Шёл четвёртый час, кстати говоря. Поспала знатно.
Никаких кружков, никаких приглушённых разговоров. Улицы полупустые. За руку никто не хватает, тайну не выпытывает.
Две тётки на скамейки посиживают, подошла.
— Что там про вчерашнее слышно? — спрашиваю.
— Ты про резолюцию ООН, доченька? — это они мне отвечают, покарайте меня громы небесные. — Про Ирано-иракский конфликт и требование прекратить боевые действия?
— Не-а, — головой мотаю, радуясь за политически подкованных сограждан, — я про конфликт в цыганском таборе. Неужели выстрелов не слышали? Да и зарево наверняка виднелось.
— А-а, это, — скучная будничность касается простых крестьянских лиц. — Ну да, куражились ромалы. Только ведь это каждую неделю они так. И куда только власть смотрит? Почему не выселят их в соседнюю область?
Всё с вами понятно.
Пошлялась ещё с полчасика — глухо. Народ в неведении. И въезжать не собирается.
Шабашников, однако, на улицах не видно. Отлёживаются.
Алёша на глаза попался, слава тебе господи! В своём репертуаре — словно в воздухе нарисовался. Вот этот обеспокоен и некоторым образом в курсе. Я ему обрадовалась.
Я ему всегда рада, конечно.
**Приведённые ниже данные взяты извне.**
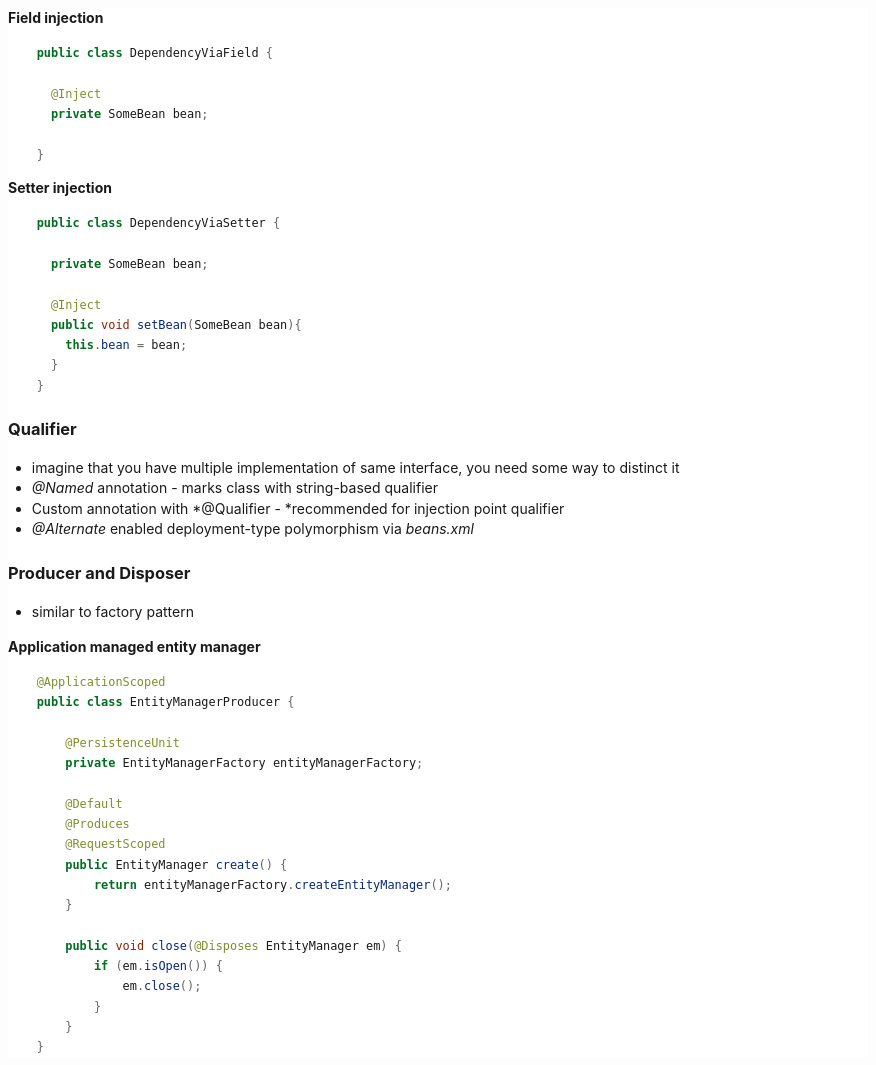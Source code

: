 **Field injection**

```java
    public class DependencyViaField {
      
      @Inject
      private SomeBean bean;
      
    }
```

**Setter injection**

```java
    public class DependencyViaSetter {
      
      private SomeBean bean;
      
      @Inject
      public void setBean(SomeBean bean){
        this.bean = bean;
      }
    }
```

### Qualifier
- imagine that you have multiple implementation of same interface, you need some way to distinct it
- *@Named* annotation - marks class with string-based qualifier
- Custom annotation with *@Qualifier - *recommended for injection point qualifier
- *@Alternate* enabled deployment-type polymorphism via *beans.xml <alternatives>*
### Producer and Disposer
- similar to factory pattern

**Application managed entity manager**

```java
    @ApplicationScoped
    public class EntityManagerProducer {
    
        @PersistenceUnit
        private EntityManagerFactory entityManagerFactory;
    
        @Default
        @Produces
        @RequestScoped
        public EntityManager create() {
            return entityManagerFactory.createEntityManager();
        }
    
        public void close(@Disposes EntityManager em) {
            if (em.isOpen()) {
                em.close();
            }
        }
    }
```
Он милый и мы влюблены друг в друга — не стоит забывать. Но пообщались коротко.
— Ты была там что ли? — спросил он приглушённо.
— Была.
— Я так и знал. Шабашники наехали?
Вот, всё знает человек.
— Они самые. Ну а ты что слышал?
— Да ничего особенного. Знаю только, что жертвы есть. У шабашников пара раненых, они весёленькие, бухали с утра, а у цыган и трупы имеются.
— И что они?
— Ну а что они? Снимутся, должно быть, и уедут. Что ещё делать-то? Победил председатель. Вскорости и за Куркина возьмётся.
И исчез.
Алёша, хотела я ему крикнуть, куда же ты? Мне так обнять тебя хочется, к груди твоей прижаться. Поцеловать тебя в рот красивый, заячий. Я же запала на тебя, человек мой дорогой, быть с тобой хочу постоянно.
Поедешь со мной в город, любимый?
— Здравствуйте, Людмила Тарасовна! — кивнула библиотекарше. — Книги прочитала, завтра сдал. Новых поступлений не было?
— Света! — нервно, истерично схватила она меня вдруг за руку и потащила за собой.
Отвела на десять метров и остановилась. Зачем — непонятно. Всё равно посреди дороги остались.
— Я долго тебе собиралась это сказать, и ты меня ни за что не осуждай! — забормотала она, глядя на меня широко открытыми и пугающе взбудораженными глазами. — Я понимаю, что всё это станет для тебя шоком, но ты должна узнать правду. Какой бы горькой она ни была.
Не люблю неадекватных людей. Всю жизнь бегу от неврастеников. Они чрезвычайно опасны. Могут надолго выбить из колеи, а то и вовсе заразить психозом. Любой ерундой. Это опасно. Надо оставаться трезвой и рассудительной. В библиотекарше, судя по всему, я несколько ошибалась. Она казалась мне разумнее.
Но стояла, ждала.
— В общем, слушай и сама решай, что с этим делать, — продолжала та вывалить на меня килограммы нервозности. — Потому что с этим надо что-то делать. Такое в голове не укладывается. Короче, твой отец — вовсе не тот, на кого ты думаешь. Не Егор, хоть сам он и готов считать тебя дочерью. Он с придурью, не обращай внимания. Твой настоящий отец… — о, эти долгие, многозначительные паузы, за которыми следует туфта и глупость, сколько же вам длиться? — твой настоящий отец — это твой дед.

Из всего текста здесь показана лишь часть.